Der Industriemechaniker

Ausbildungsinhalte:

Die Ausbildung dauert dreieinhalb Jahre, in denen Sie u. a. lernen werden, manuell und mit modernen computergesteuerten Maschinen Präzisionswerkstücke aus Metallen und Kunststoffen herzustellen und elektromechanische und pneumatische Bauteile zusammenzubauen. Das sind wichtige Voraussetzungen, um wesentliche Teile für die Versuchsaufbauten in unseren Forschungsbereichen herzustellen und in Betrieb zu setzen.

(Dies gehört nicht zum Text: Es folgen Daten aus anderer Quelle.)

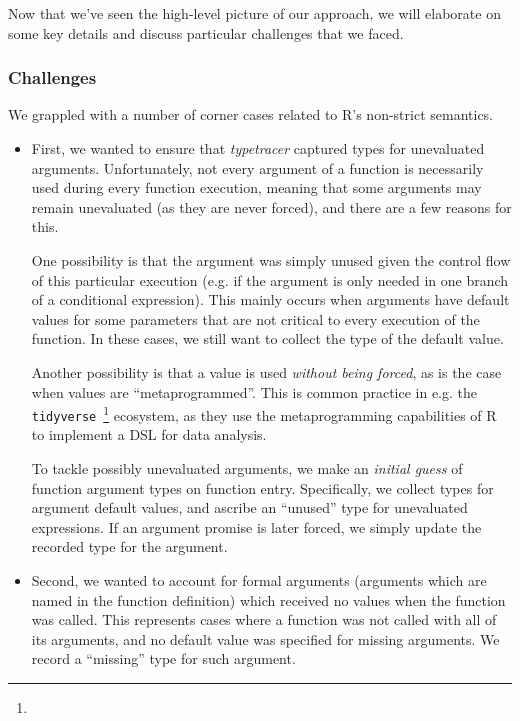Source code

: \documentclass[acmsmall,review,anonymous]{acmart}\settopmatter{printfolios=true,printccs=false,printacmref=false}
\newcommand{\code}[1]{{\lstinline[style=Rin]!#1!}\xspace}
\newcommand{\typetracer}{\emph{typetracer}\xspace} %
\begin{document}
Now that we've seen the high-level picture of our approach, we will elaborate on some key details and discuss particular challenges that we faced.

%
%
\subsubsection{Challenges}
\label{subsec:typetracer-challenges}

We grappled with a number of corner cases related to R's non-strict semantics.

\begin{itemize}

\item First, we wanted to ensure that \typetracer captured types for
  unevaluated arguments.  Unfortunately, not every argument of a function is
  necessarily used during every function execution, meaning that some
  arguments may remain unevaluated (as they are never forced), and there are
  a few reasons for this.

  One possibility is that the argument was simply unused given the control
  flow of this particular execution (e.g. if the argument is only needed in
  one branch of a conditional expression).  This mainly occurs when
  arguments have default values for some parameters that are not critical to
  every execution of the function.  In these cases, we still want to collect
  the type of the default value.

Another possibility is that a value is used {\it without being forced}, as
is the case when values are ``metaprogrammed''.
This is common practice in e.g. the \code{tidyverse}~\footnote{} ecosystem, as they use the metaprogramming capabilities of R to implement a DSL for data analysis.


To tackle possibly unevaluated arguments, we make an {\it initial guess} of
function argument types on function entry. Specifically, we collect types
for argument default values, and ascribe an ``unused'' type for unevaluated
expressions.  If an argument promise is later forced, we simply update the
recorded type for the argument.

\item Second, we wanted to account for formal arguments (arguments which are
  named in the function definition) which received no values when the
  function was called. This represents cases where a function was not called
  with all of its arguments, and no default value was specified for missing
  arguments.  We record a ``missing'' type for such argument.


\end{itemize}
\end{document}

Die praktische Ausbildung findet hauptsächlich in der Feinmechanischen Werkstatt statt. In der Ausbildung muss man erst einmal das richtige Gefühl für die Metallbearbeitung bekommen und dazu bestimmte Bearbeitungstechniken wie Feilen, Sägen, Meißeln, Gewindeschneiden und maßgenaues Reiben per Hand so lange üben, bis die Ergebnisse zufriedenstellend sind. Nach diesem schweißtreibenden Einstieg lernt man viele andere Bearbeitungsarten und die Arbeit an Dreh- und Fräsmaschinen und das Erstellen von Programmen für ganz moderne numerisch gesteuerte Werkzeugmaschinen. Dann geht es an den Aufbau von Pneumatikschaltungen, den Ein- und Aufbau der Teile und Baugruppen und das spannende In-Betrieb-Nehmen der selbst gebauten Anlagen.

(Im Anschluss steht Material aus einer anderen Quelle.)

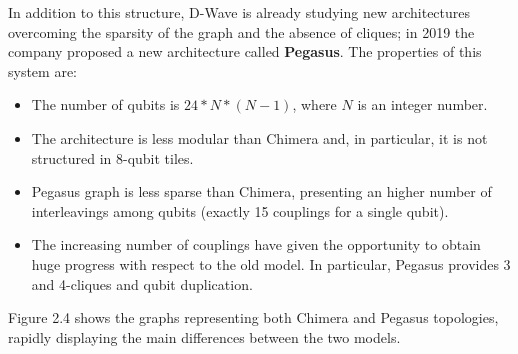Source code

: In addition to this structure, D-Wave is already studying new architectures overcoming the sparsity of the graph and the absence of cliques; in 2019 the company proposed a new architecture called \textbf{Pegasus}. The properties of this system are:

\begin{itemize}
    \item The number of qubits is $24*N*(N-1)$, where $N$ is an integer number.
    \item The architecture is less modular than Chimera and, in particular, it is not structured in 8-qubit tiles.
    \item Pegasus graph is less sparse than Chimera, presenting an higher number of interleavings among qubits (exactly 15 couplings for a single qubit).
    \item The increasing number of couplings have given the opportunity to obtain huge progress with respect to the old model. In particular, Pegasus provides 3 and 4-cliques and qubit duplication.
\end{itemize}

Figure 2.4 shows the graphs representing both Chimera and Pegasus topologies, rapidly displaying the main differences between the two models.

Der Berufsschulunterrricht findet als Blockunterricht (zwei Wochen am Stück) am Berufskolleg der Stadt Essen in Essen-West statt und wird durch theoretischen Unterricht in der Ausbildungsstätte ergänzt.

Ausbildungsbeginn:

1. August eines jeden Jahres

Bewerbungsfrist:

31. Oktober des Vorjahres

Ausbildungsvoraussetzungen:

Voraussetzung für die Berufsausbildung zur Industriemechanikerin/zum Industriemechaniker ist die Fachoberschulreife und die Begeisterung für z. B. Dampfmaschinen, Kugellager und alles andere, was sich mechanisch bewegt.

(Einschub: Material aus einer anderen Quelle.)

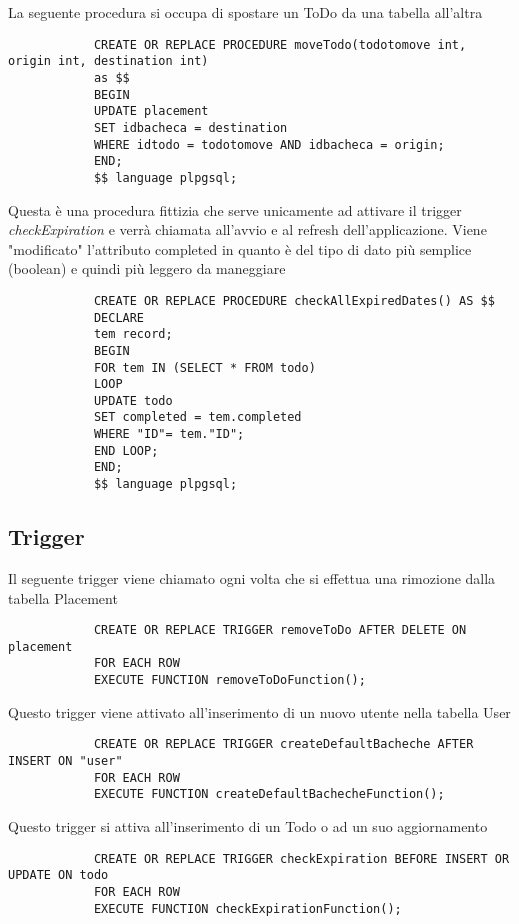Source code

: \documentclass{article}
\begin{document}
		La seguente procedura si occupa di spostare un ToDo da una tabella all'altra
			\begin{lstlisting}
			CREATE OR REPLACE PROCEDURE moveTodo(todotomove int, origin int, destination int) 
			as $$
			BEGIN
			UPDATE placement
			SET idbacheca = destination
			WHERE idtodo = todotomove AND idbacheca = origin;
			END;
			$$ language plpgsql;
		\end{lstlisting}
		\hfill \linebreak[2]
		
		Questa è una procedura fittizia che serve unicamente ad attivare il trigger \textit{checkExpiration} e verrà chiamata all'avvio e al refresh dell'applicazione. Viene "modificato" l'attributo completed in quanto è del tipo di dato più semplice (boolean) e quindi più leggero da maneggiare
			\begin{lstlisting}
			CREATE OR REPLACE PROCEDURE checkAllExpiredDates() AS $$
			DECLARE
			tem record;
			BEGIN
			FOR tem IN (SELECT * FROM todo)
			LOOP
			UPDATE todo 
			SET completed = tem.completed
			WHERE "ID"= tem."ID";
			END LOOP;
			END;
			$$ language plpgsql;
		\end{lstlisting}
		
		\subsection{Trigger}
		
		Il seguente trigger viene chiamato ogni volta che si effettua una rimozione dalla tabella Placement
			\begin{lstlisting}
			CREATE OR REPLACE TRIGGER removeToDo AFTER DELETE ON placement
			FOR EACH ROW
			EXECUTE FUNCTION removeToDoFunction();
		\end{lstlisting}
		\hfill \linebreak[2]
		
		Questo trigger viene attivato all'inserimento di un nuovo utente nella tabella User
			\begin{lstlisting}
			CREATE OR REPLACE TRIGGER createDefaultBacheche AFTER INSERT ON "user"
			FOR EACH ROW
			EXECUTE FUNCTION createDefaultBachecheFunction();
		\end{lstlisting}
		\hfill \linebreak[2]
		
		Questo trigger si attiva all'inserimento di un Todo o ad un suo aggiornamento
			\begin{lstlisting}
			CREATE OR REPLACE TRIGGER checkExpiration BEFORE INSERT OR UPDATE ON todo
			FOR EACH ROW
			EXECUTE FUNCTION checkExpirationFunction();
		\end{lstlisting}
		
\end{document}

Angaben über die Bewerbungsunterlagen oder den Ansprechpartner entnehmen Sie bitte dem Informationsflyer.

Perspektiven:

Industriemechanikerinnen und -mechaniker werden zur Herstellung und Instandhaltung von Geräten und Systemen gesucht, z. B. in den Bereichen Bürotechnik, Foto-/Filmtechnik, medizinische und optische Gerätetechnik, in Entwicklungswerkstätten, an Montageplätzen und im Kundenservice.

Wer vom Lernen noch nicht genug hat, kann sich auch zur Technikerin/zum Techniker weiterbilden oder die Meisterprüfung ablegen.